ASSIGNED TASK – Go through the entries below line by line and tally those holding "Independent"; write only the tally.

[[ MATERIAL PROVIDED, beginning ]]

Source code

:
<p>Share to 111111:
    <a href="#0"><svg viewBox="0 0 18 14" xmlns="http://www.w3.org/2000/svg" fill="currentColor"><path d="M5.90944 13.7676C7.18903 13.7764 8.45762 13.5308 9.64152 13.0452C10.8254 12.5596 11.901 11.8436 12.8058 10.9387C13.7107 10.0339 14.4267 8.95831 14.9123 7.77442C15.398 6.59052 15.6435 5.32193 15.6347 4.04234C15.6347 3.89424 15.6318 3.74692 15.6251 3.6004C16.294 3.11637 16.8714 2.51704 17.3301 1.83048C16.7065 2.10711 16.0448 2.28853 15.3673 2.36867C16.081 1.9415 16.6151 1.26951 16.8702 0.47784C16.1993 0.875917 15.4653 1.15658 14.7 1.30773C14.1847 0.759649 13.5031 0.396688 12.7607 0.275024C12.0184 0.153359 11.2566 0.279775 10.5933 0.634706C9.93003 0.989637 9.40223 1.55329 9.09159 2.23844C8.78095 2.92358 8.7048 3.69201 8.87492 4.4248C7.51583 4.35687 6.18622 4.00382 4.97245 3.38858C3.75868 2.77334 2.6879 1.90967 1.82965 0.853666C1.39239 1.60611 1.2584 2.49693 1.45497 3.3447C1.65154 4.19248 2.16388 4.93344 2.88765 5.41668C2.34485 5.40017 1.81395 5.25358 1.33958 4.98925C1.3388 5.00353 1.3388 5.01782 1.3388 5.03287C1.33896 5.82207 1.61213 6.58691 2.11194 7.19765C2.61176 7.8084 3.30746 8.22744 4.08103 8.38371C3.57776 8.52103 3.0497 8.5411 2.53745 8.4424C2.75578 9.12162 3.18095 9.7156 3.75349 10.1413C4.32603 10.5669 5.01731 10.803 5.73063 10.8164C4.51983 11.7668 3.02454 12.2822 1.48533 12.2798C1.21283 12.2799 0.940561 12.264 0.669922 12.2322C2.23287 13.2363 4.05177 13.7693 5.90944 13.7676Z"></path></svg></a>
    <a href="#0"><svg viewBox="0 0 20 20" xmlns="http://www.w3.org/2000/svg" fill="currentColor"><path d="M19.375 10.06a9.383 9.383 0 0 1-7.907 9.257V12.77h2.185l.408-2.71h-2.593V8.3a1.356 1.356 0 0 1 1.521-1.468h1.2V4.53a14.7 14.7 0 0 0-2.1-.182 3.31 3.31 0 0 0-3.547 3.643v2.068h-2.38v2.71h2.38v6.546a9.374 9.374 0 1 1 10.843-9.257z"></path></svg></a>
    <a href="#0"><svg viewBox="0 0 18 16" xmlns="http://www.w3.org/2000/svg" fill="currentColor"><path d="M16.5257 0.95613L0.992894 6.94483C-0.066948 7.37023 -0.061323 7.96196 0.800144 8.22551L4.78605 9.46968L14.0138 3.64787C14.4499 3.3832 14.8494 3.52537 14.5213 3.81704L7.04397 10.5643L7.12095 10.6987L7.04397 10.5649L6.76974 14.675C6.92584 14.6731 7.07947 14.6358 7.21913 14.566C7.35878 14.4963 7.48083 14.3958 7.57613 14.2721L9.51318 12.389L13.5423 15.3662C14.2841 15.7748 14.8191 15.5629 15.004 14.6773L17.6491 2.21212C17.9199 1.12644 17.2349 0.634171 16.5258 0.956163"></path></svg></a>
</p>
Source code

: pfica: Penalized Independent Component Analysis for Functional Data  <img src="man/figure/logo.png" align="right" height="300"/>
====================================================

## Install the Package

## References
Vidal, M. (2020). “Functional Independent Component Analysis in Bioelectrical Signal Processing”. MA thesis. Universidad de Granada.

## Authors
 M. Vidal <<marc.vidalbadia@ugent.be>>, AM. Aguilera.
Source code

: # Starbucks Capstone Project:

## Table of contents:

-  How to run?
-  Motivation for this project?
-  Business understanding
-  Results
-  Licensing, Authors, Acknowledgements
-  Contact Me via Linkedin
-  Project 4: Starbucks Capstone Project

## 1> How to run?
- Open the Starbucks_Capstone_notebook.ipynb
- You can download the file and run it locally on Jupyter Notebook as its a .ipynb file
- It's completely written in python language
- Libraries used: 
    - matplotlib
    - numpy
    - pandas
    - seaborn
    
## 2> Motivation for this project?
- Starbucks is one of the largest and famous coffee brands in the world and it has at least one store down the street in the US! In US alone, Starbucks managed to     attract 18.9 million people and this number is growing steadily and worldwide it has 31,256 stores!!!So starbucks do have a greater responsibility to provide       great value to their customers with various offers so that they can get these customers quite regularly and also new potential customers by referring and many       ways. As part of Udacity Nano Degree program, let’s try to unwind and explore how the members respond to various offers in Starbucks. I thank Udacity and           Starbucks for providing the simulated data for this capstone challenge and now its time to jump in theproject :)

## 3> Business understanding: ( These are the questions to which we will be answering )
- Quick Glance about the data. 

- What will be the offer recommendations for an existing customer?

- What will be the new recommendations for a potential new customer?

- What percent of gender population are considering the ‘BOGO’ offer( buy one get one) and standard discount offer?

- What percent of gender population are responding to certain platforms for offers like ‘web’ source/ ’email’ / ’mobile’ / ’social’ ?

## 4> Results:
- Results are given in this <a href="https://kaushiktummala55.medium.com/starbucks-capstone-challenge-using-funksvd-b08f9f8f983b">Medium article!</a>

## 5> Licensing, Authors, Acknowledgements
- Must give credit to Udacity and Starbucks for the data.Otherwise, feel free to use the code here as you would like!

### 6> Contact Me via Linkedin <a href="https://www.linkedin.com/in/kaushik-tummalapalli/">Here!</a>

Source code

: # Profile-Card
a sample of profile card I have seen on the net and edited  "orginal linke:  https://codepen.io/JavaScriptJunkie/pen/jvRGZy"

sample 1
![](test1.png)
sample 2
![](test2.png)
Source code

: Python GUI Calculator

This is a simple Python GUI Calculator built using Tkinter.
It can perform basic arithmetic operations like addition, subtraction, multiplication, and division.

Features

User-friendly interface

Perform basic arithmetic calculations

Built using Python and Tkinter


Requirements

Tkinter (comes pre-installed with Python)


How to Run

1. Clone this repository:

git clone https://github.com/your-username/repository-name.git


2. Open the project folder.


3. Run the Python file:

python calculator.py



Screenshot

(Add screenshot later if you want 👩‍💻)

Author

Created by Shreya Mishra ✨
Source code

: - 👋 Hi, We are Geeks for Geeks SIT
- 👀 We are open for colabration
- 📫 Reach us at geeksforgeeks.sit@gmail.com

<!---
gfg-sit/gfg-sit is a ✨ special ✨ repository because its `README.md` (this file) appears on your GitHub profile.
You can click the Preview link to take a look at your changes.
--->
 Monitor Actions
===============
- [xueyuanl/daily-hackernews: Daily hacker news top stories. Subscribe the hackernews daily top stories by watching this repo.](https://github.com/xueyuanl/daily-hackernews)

[[ MATERIAL PROVIDED, end ]]

RESULT OF THIS TASK – 2